Il contributo degli accademici americani ed europei alla comprensione della guerra del Kuwait ha cercato di limitarsi alle analisi militari, alle argomentazioni polemiche e alle interpretazioni astratte; e man mano che l'interesse per la guerra è diminuito, queste si sono perlopiù esaurite. Di conseguenza, l'importante compito di interpretare quel conflitto è stato ampiamente lasciato agli israeliani, che hanno fatto un lavoro eccezionale nell'assolvimento di tale compito.
Nel presente studio, un gruppo di autori perlopiù israeliani esamina la decisione irachena di entrare in guerra e le conseguenze di quella decisione. Baram si basa sulla sua eccezionale conoscenza della politica irachena per assumersi il più difficile dei compiti: sondare l'animo di Saddam Hussein. Mark A. Heller spiega per quale motivo l'esercito iracheno abbia regolarmente ottenuto dei risultati mediocri. Ofra Bengio vaglia l'equilibrio dei poteri in seno alle comunità etniche dell'Iraq. Patrick Clawson fa rilevare il sottile impatto economico delle sanzioni contro l'Iraq, mentre Robrt J. Lieber sostiene che l'avventurismo di Saddam Hussein avrebbe potuto nuocere profondamente all'economia mondiale.
Una schiera di autori – tra cui Rubin, Shaul Bakhash, Joseph Nevo, David Kushner e il compianto Avner Yaniv – esamina poi le relazioni estere dell'Iraq negli anni della crisi e della guerra tra il 1990 e il 1991. Ma forse il più interessante è il capitolo scritto da Joseph Kostiner sul punto di vista kuwaitiano che è stato molto trascurato.

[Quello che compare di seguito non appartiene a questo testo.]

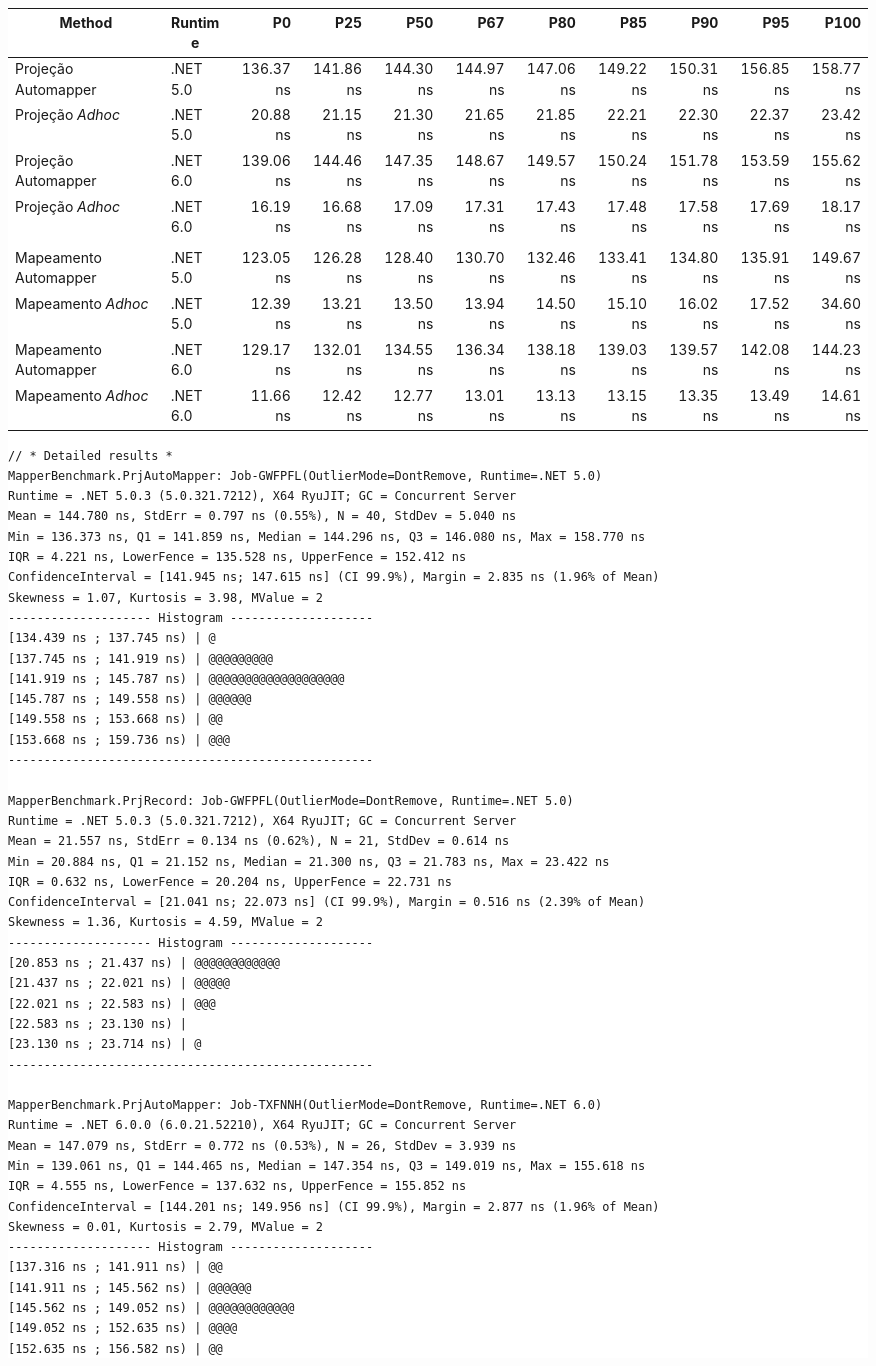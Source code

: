 | Method                |  Runtime |        P0 |       P25 |       P50 |       P67 |       P80 |       P85 |       P90 |       P95 |      P100 |
|-----------------------|--------- |----------:|----------:|----------:|----------:|----------:|----------:|----------:|----------:|----------:|
| Projeção Automapper   | .NET 5.0 | 136.37 ns | 141.86 ns | 144.30 ns | 144.97 ns | 147.06 ns | 149.22 ns | 150.31 ns | 156.85 ns | 158.77 ns |
| Projeção _Adhoc_      | .NET 5.0 |  20.88 ns |  21.15 ns |  21.30 ns |  21.65 ns |  21.85 ns |  22.21 ns |  22.30 ns |  22.37 ns |  23.42 ns |
| Projeção Automapper   | .NET 6.0 | 139.06 ns | 144.46 ns | 147.35 ns | 148.67 ns | 149.57 ns | 150.24 ns | 151.78 ns | 153.59 ns | 155.62 ns |
| Projeção _Adhoc_      | .NET 6.0 |  16.19 ns |  16.68 ns |  17.09 ns |  17.31 ns |  17.43 ns |  17.48 ns |  17.58 ns |  17.69 ns |  18.17 ns |
|                       |          |           |           |           |           |           |           |           |           |           |
| Mapeamento Automapper | .NET 5.0 | 123.05 ns | 126.28 ns | 128.40 ns | 130.70 ns | 132.46 ns | 133.41 ns | 134.80 ns | 135.91 ns | 149.67 ns |
| Mapeamento _Adhoc_    | .NET 5.0 |  12.39 ns |  13.21 ns |  13.50 ns |  13.94 ns |  14.50 ns |  15.10 ns |  16.02 ns |  17.52 ns |  34.60 ns |
| Mapeamento Automapper | .NET 6.0 | 129.17 ns | 132.01 ns | 134.55 ns | 136.34 ns | 138.18 ns | 139.03 ns | 139.57 ns | 142.08 ns | 144.23 ns |
| Mapeamento _Adhoc_    | .NET 6.0 |  11.66 ns |  12.42 ns |  12.77 ns |  13.01 ns |  13.13 ns |  13.15 ns |  13.35 ns |  13.49 ns |  14.61 ns |

```shell
// * Detailed results *
MapperBenchmark.PrjAutoMapper: Job-GWFPFL(OutlierMode=DontRemove, Runtime=.NET 5.0)
Runtime = .NET 5.0.3 (5.0.321.7212), X64 RyuJIT; GC = Concurrent Server
Mean = 144.780 ns, StdErr = 0.797 ns (0.55%), N = 40, StdDev = 5.040 ns
Min = 136.373 ns, Q1 = 141.859 ns, Median = 144.296 ns, Q3 = 146.080 ns, Max = 158.770 ns
IQR = 4.221 ns, LowerFence = 135.528 ns, UpperFence = 152.412 ns
ConfidenceInterval = [141.945 ns; 147.615 ns] (CI 99.9%), Margin = 2.835 ns (1.96% of Mean)
Skewness = 1.07, Kurtosis = 3.98, MValue = 2
-------------------- Histogram --------------------
[134.439 ns ; 137.745 ns) | @
[137.745 ns ; 141.919 ns) | @@@@@@@@@
[141.919 ns ; 145.787 ns) | @@@@@@@@@@@@@@@@@@@
[145.787 ns ; 149.558 ns) | @@@@@@
[149.558 ns ; 153.668 ns) | @@
[153.668 ns ; 159.736 ns) | @@@
---------------------------------------------------

MapperBenchmark.PrjRecord: Job-GWFPFL(OutlierMode=DontRemove, Runtime=.NET 5.0)
Runtime = .NET 5.0.3 (5.0.321.7212), X64 RyuJIT; GC = Concurrent Server
Mean = 21.557 ns, StdErr = 0.134 ns (0.62%), N = 21, StdDev = 0.614 ns
Min = 20.884 ns, Q1 = 21.152 ns, Median = 21.300 ns, Q3 = 21.783 ns, Max = 23.422 ns
IQR = 0.632 ns, LowerFence = 20.204 ns, UpperFence = 22.731 ns
ConfidenceInterval = [21.041 ns; 22.073 ns] (CI 99.9%), Margin = 0.516 ns (2.39% of Mean)
Skewness = 1.36, Kurtosis = 4.59, MValue = 2
-------------------- Histogram --------------------
[20.853 ns ; 21.437 ns) | @@@@@@@@@@@@
[21.437 ns ; 22.021 ns) | @@@@@
[22.021 ns ; 22.583 ns) | @@@
[22.583 ns ; 23.130 ns) | 
[23.130 ns ; 23.714 ns) | @
---------------------------------------------------

MapperBenchmark.PrjAutoMapper: Job-TXFNNH(OutlierMode=DontRemove, Runtime=.NET 6.0)
Runtime = .NET 6.0.0 (6.0.21.52210), X64 RyuJIT; GC = Concurrent Server
Mean = 147.079 ns, StdErr = 0.772 ns (0.53%), N = 26, StdDev = 3.939 ns
Min = 139.061 ns, Q1 = 144.465 ns, Median = 147.354 ns, Q3 = 149.019 ns, Max = 155.618 ns
IQR = 4.555 ns, LowerFence = 137.632 ns, UpperFence = 155.852 ns
ConfidenceInterval = [144.201 ns; 149.956 ns] (CI 99.9%), Margin = 2.877 ns (1.96% of Mean)
Skewness = 0.01, Kurtosis = 2.79, MValue = 2
-------------------- Histogram --------------------
[137.316 ns ; 141.911 ns) | @@
[141.911 ns ; 145.562 ns) | @@@@@@
[145.562 ns ; 149.052 ns) | @@@@@@@@@@@@
[149.052 ns ; 152.635 ns) | @@@@
[152.635 ns ; 156.582 ns) | @@
```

Egli traccia i principi fondamentali della politica estera di questo Paese, che si fonda sostanzialmente sul neutralismo e sul civismo arabo, e poi dimostra come queste linee guida siano state mantenute durante la crisi che portò al 2 agosto 1990. Egli ritiene che la tesi secondo la quale i kuwaitiani hanno provocato l'Iraq a entrare in guerra non sia convincente.